Currently, the Richmond Hotel operates under the name Delo Studios, a multi-use space for meetings and events, galleries, and photography studios.

== Features ==

=== Harlem of the South ===
Throughout the 1920s until the 1960s, LaVilla was known as the "Harlem of the South" due to its bursting creativity. The neighborhood was notorious for its many theaters such as the Ritz Theatre, the Strande Theatre, and the Roosevelt Theatre. Likewise, many nightclubs and diners lit up the streets after dark, including Hayes Luncheonette, Mama's Restaurant, Nick's Pool Parlor, and Manuel's Taproom. When guests would come to visit the theaters and clubs, they would stay in nearby hotels, such as the Richmond Hotel (renamed Egmont Hotel) and Hotel de Dreme (renamed in the 1920s as the Wynn Hotel).

The most prominent area of LaVilla for bohemians was Ashley Street. Due to the Richmond Hotel's location to Ashley Street, the hotel was once a popular place to stay for many famous and affluent people.

=== The Great Fire of 1901 ===
It is possible that the success of the Richmond Hotel (and more largely, Ashley Street) can be attributed to the Great Fire of 1901. On May 3, 1901, a fire erupted in LaVilla, lasting 8 hours and burning up 146 city blocks. The fire destroyed over 2,300 buildings and left nearly 10,000 residents without homes.

The fire began at a candle factory on the corner of Ashley and Davis Streets, spreading to the St. Johns River.

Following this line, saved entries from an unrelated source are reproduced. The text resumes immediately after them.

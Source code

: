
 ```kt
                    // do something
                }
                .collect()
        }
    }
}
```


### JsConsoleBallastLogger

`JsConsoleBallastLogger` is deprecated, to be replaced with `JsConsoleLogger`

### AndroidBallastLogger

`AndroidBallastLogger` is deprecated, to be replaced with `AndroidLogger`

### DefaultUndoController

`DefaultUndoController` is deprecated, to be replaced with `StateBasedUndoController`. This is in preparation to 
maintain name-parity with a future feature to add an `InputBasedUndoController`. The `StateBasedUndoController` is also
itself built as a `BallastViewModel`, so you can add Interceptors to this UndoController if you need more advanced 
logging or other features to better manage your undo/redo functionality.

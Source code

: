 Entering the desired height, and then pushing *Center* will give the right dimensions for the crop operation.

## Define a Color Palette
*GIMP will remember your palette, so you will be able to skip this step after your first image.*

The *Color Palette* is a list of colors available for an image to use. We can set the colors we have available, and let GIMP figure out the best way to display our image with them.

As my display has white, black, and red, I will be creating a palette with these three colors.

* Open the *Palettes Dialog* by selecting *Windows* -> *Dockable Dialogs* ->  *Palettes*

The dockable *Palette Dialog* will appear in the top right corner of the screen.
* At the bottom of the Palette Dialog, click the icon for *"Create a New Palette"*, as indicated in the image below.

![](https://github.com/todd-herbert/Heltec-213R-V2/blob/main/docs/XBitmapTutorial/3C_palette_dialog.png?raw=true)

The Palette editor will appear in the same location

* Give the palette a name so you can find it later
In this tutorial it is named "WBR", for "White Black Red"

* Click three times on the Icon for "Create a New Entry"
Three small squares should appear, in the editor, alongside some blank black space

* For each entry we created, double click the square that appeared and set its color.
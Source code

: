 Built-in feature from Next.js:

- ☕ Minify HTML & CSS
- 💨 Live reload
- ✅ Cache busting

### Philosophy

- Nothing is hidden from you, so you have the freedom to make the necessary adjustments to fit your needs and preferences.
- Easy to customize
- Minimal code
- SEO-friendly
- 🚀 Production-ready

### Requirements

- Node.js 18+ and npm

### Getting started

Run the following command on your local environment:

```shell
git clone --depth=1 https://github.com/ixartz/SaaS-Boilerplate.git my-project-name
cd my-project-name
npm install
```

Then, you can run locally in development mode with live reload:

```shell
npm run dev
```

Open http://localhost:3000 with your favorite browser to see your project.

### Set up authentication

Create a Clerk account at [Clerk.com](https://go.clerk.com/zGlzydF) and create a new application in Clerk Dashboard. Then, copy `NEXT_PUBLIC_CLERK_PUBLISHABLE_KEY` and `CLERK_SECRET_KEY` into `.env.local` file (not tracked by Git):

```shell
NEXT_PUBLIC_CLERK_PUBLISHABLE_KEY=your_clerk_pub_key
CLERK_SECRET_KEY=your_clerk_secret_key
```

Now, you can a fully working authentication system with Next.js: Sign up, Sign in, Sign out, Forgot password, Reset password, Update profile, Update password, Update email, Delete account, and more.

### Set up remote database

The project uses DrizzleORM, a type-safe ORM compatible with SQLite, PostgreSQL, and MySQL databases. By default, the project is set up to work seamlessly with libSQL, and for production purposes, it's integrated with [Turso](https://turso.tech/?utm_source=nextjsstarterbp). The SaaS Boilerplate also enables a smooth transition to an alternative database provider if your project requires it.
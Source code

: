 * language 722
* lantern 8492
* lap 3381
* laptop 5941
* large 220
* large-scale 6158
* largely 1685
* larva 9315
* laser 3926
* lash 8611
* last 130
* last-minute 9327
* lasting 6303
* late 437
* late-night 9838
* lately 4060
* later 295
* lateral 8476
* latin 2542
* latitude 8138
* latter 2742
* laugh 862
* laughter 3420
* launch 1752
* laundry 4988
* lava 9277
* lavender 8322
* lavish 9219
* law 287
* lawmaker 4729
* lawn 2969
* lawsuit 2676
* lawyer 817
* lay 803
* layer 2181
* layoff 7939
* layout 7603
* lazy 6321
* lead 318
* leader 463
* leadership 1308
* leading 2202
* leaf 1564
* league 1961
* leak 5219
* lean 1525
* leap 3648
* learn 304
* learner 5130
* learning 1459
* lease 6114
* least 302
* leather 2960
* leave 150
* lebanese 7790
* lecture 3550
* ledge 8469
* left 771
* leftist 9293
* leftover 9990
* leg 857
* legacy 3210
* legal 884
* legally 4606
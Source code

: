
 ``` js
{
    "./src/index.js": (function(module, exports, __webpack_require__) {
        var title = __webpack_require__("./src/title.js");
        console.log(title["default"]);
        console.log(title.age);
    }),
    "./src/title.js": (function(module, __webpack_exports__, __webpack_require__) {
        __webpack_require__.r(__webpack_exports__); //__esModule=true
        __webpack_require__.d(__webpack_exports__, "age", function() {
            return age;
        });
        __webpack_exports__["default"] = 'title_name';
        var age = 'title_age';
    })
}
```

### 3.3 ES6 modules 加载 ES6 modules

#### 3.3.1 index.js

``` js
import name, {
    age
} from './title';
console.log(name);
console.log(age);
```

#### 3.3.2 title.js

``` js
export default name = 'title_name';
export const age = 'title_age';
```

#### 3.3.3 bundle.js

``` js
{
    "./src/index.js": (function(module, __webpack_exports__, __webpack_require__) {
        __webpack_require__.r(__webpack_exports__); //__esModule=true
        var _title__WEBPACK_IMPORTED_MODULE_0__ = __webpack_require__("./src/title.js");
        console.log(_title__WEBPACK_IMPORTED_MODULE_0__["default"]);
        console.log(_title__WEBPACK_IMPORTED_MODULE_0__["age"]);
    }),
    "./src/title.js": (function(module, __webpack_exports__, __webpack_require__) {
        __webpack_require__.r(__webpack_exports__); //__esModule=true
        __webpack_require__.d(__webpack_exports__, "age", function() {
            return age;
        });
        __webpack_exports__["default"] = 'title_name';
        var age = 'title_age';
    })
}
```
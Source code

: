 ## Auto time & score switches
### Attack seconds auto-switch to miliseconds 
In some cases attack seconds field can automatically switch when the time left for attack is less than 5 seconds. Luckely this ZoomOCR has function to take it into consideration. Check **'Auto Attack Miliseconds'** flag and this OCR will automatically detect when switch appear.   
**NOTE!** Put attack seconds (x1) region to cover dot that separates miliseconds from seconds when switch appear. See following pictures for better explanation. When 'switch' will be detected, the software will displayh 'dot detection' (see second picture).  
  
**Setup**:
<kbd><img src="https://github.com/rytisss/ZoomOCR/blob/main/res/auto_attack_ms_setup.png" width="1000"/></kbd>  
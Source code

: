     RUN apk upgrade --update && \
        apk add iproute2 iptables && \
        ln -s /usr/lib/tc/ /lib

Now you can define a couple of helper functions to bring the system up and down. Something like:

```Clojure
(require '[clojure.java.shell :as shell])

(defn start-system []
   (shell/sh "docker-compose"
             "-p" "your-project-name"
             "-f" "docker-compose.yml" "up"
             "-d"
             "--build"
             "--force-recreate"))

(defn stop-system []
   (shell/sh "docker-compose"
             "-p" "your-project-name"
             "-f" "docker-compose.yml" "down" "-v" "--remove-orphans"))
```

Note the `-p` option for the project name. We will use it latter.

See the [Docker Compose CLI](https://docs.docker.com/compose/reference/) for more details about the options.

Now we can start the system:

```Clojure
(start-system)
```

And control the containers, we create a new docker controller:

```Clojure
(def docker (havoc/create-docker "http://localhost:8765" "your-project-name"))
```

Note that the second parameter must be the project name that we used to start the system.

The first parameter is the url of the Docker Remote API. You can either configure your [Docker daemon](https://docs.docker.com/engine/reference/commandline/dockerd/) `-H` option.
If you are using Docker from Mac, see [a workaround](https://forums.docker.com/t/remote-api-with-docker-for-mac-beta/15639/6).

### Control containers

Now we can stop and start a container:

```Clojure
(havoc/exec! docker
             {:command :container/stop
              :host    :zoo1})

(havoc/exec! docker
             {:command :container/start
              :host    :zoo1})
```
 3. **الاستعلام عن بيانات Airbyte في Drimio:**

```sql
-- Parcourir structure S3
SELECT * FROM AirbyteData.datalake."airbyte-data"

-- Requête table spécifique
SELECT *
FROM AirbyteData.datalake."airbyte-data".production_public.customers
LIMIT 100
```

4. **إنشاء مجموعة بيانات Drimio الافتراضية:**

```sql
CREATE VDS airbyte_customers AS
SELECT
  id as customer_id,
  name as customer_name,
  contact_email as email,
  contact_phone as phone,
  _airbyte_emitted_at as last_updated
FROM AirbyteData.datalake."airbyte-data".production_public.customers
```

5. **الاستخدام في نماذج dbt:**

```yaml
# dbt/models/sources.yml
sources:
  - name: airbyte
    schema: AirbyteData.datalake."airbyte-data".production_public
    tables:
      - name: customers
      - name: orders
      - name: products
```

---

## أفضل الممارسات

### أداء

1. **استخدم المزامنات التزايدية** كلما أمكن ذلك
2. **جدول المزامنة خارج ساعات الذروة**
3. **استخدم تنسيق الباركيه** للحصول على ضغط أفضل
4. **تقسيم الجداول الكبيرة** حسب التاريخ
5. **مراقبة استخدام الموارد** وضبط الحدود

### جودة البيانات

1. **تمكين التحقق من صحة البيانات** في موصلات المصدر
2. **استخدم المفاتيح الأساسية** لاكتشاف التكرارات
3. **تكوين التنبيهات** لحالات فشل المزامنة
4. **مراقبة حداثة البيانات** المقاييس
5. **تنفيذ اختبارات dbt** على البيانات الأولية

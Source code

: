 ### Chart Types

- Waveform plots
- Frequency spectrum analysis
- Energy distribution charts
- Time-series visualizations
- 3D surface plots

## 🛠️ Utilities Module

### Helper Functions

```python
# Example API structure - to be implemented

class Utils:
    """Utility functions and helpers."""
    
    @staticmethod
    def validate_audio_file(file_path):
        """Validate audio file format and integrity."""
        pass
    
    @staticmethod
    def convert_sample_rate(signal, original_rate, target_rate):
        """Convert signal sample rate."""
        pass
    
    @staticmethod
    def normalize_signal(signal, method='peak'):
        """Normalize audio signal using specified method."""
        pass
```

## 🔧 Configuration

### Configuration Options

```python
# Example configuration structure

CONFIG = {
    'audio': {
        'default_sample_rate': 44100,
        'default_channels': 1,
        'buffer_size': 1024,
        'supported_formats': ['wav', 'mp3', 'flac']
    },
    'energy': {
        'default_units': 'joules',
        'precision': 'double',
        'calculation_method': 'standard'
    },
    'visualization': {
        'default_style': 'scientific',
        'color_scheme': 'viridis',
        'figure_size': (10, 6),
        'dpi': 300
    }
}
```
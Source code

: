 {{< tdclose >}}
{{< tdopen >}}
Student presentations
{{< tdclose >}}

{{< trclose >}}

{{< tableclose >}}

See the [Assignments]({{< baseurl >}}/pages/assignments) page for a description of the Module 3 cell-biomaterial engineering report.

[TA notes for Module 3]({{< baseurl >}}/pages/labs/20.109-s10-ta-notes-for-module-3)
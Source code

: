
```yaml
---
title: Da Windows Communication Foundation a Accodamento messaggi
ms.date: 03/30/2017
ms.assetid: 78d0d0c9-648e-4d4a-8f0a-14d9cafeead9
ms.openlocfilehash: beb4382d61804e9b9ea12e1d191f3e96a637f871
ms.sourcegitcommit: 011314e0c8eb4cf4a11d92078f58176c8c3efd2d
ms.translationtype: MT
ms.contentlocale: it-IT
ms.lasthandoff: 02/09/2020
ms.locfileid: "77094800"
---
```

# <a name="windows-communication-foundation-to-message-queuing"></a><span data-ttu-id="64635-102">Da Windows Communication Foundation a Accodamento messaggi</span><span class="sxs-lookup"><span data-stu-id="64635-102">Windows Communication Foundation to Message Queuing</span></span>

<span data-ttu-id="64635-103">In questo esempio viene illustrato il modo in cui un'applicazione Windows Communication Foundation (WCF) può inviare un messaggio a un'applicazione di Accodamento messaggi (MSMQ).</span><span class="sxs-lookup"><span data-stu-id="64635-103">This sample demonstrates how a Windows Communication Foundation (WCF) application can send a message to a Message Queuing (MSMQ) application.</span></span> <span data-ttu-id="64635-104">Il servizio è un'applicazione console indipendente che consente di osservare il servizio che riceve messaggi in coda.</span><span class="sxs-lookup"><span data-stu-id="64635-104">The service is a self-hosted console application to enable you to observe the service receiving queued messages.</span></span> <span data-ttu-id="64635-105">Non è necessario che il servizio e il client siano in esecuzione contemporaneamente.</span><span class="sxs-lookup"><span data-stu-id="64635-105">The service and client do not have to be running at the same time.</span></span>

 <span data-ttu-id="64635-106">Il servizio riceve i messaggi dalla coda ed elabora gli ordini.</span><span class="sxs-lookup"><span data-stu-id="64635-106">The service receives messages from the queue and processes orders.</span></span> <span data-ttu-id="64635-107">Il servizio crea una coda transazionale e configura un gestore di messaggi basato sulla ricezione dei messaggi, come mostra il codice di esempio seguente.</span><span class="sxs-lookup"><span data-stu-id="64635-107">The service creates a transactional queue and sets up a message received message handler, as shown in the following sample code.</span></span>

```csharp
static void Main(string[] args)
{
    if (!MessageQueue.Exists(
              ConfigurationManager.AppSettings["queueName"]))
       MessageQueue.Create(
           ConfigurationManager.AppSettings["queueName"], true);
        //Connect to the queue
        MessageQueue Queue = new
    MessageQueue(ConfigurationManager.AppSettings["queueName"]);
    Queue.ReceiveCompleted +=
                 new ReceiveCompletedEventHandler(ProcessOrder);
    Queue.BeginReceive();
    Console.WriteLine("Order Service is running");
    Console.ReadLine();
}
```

James Weldon Johnson, a principal of a local school claimed that local firemen only attempted to save white neighborhoods, leaving the prominently black portions of town in flames: "We met many people fleeing. From them we gathered excitedly related snatches: the fiber factory catches afire - the fire department comes - fanned by a light breeze, the fire is traveling directly east and spreading out to the north, over the district where the bulk of Negroes in the western end of the city live - the firemen spend all their efforts saving a low row of frame houses just across the street on the south side of the factory, belonging to a white man named Steve Melton."After the fire ended, multiple noted architects helped to rebuild the city. Henry J. Klutho of New York was significant in the redevelopment of the downtown area, though he is not attributed to the Richmond Hotel. Due to reconstruction efforts by those like Klutho, various apartments buildings, office spaces, churches, and libraries were built throughout LaVilla and the surrounding downtown neighborhoods.